→ **Exercise requirements**:
Copy out every record below exactly as written, but leave out any pictures.

→ **Exercise material**:
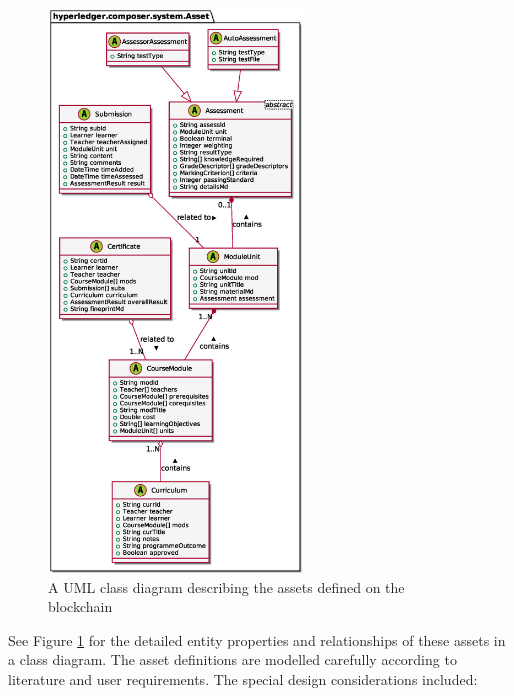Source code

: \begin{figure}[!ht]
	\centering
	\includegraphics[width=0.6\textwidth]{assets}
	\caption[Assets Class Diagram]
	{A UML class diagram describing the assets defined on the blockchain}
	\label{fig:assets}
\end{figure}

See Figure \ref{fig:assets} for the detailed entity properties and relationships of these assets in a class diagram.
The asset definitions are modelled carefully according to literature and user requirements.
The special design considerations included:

→ **Task result**:
Source code

: \begin{figure}[!ht]
	\centering
	\includegraphics[width=0.6\textwidth]{assets}
	\caption[Assets Class Diagram]
	{A UML class diagram describing the assets defined on the blockchain}
	\label{fig:assets}
\end{figure}

See Figure \ref{fig:assets} for the detailed entity properties and relationships of these assets in a class diagram.
The asset definitions are modelled carefully according to literature and user requirements.
The special design considerations included:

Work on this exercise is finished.